Assigned task — Transcribe exactly the lines that fall between the one holding "resume normal operation." and the one holding "one exception (object_id).", inclusive, from the entries below.

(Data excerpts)
══════

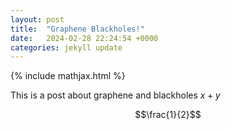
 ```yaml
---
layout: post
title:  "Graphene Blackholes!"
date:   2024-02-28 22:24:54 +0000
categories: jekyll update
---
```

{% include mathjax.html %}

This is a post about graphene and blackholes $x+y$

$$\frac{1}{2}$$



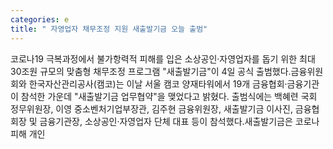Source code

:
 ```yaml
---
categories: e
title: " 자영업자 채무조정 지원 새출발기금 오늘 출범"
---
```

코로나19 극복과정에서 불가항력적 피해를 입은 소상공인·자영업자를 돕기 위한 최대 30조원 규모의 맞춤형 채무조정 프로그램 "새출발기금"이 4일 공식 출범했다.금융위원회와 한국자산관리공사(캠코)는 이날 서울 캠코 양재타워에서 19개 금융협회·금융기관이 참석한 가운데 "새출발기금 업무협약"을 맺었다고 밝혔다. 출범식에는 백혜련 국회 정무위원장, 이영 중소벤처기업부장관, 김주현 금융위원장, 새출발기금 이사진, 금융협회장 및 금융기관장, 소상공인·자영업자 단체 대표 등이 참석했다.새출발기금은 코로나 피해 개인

══════

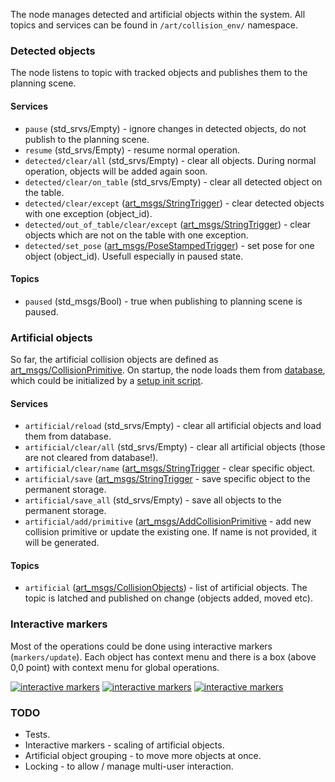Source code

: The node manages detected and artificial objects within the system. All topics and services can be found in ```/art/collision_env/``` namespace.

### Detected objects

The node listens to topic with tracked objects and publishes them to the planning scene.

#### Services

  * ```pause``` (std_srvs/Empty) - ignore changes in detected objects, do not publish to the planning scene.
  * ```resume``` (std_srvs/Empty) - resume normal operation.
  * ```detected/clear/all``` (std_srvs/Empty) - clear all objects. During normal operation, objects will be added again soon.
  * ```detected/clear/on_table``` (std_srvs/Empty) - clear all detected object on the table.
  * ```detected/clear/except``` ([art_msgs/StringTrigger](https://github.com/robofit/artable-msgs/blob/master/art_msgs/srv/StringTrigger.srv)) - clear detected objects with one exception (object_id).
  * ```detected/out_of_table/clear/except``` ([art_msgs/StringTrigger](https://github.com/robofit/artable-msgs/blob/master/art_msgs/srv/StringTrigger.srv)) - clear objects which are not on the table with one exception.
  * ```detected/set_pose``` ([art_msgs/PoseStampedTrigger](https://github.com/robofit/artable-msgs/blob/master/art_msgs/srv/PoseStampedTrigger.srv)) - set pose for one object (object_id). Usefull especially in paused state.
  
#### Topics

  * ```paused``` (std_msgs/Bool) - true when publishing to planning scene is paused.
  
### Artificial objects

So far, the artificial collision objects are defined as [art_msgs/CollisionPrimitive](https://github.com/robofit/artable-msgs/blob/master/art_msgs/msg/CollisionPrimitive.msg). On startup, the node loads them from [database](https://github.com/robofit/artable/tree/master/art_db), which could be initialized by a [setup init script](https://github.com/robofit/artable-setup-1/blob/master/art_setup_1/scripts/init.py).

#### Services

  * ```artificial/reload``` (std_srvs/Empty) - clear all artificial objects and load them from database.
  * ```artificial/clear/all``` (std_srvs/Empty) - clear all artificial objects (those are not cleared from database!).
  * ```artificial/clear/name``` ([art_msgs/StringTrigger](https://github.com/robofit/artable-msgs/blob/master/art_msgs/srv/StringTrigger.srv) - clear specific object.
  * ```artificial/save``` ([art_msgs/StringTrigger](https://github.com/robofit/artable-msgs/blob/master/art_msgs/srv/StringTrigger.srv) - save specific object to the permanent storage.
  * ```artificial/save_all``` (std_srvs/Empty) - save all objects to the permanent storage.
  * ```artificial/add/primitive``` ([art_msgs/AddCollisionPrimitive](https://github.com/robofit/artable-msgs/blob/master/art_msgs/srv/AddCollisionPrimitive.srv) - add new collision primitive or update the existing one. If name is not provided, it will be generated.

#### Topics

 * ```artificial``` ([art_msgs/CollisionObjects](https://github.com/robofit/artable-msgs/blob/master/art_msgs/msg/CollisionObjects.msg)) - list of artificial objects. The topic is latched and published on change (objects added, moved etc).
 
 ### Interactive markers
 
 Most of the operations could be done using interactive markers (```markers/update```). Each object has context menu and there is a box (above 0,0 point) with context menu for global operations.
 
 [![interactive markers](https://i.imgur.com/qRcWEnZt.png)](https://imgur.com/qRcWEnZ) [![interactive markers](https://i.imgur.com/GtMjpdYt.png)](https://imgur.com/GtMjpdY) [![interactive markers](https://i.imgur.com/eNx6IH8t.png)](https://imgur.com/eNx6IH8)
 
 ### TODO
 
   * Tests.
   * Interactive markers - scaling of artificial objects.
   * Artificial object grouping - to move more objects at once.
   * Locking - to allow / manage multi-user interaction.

══════

Response to the task —
  * ```resume``` (std_srvs/Empty) - resume normal operation.
  * ```detected/clear/all``` (std_srvs/Empty) - clear all objects. During normal operation, objects will be added again soon.
  * ```detected/clear/on_table``` (std_srvs/Empty) - clear all detected object on the table.
  * ```detected/clear/except``` ([art_msgs/StringTrigger](https://github.com/robofit/artable-msgs/blob/master/art_msgs/srv/StringTrigger.srv)) - clear detected objects with one exception (object_id).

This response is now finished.